BEGIN The data

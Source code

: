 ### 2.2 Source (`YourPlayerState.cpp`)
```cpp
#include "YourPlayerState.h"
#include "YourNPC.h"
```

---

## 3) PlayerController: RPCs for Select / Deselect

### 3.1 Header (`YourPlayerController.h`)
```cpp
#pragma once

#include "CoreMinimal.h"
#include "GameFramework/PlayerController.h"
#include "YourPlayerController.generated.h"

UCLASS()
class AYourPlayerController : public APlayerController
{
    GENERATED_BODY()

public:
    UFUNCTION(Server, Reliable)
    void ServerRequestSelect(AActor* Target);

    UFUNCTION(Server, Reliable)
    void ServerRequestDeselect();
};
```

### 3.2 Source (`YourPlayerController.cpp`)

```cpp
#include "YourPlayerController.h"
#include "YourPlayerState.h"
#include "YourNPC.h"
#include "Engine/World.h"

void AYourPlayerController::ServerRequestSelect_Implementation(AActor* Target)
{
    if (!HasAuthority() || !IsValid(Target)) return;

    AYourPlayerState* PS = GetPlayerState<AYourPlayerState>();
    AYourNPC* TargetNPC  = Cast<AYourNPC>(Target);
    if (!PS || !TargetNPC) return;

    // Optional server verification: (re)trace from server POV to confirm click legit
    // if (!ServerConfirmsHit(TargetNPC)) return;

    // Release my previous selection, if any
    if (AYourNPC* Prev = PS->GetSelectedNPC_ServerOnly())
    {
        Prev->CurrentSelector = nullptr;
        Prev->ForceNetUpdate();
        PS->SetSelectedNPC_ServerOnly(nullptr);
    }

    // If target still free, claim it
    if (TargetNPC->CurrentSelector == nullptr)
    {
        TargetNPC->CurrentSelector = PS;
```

END The data

(Required action) Give only the number of lines in the data that hold the word "Source".

(Final answer) 3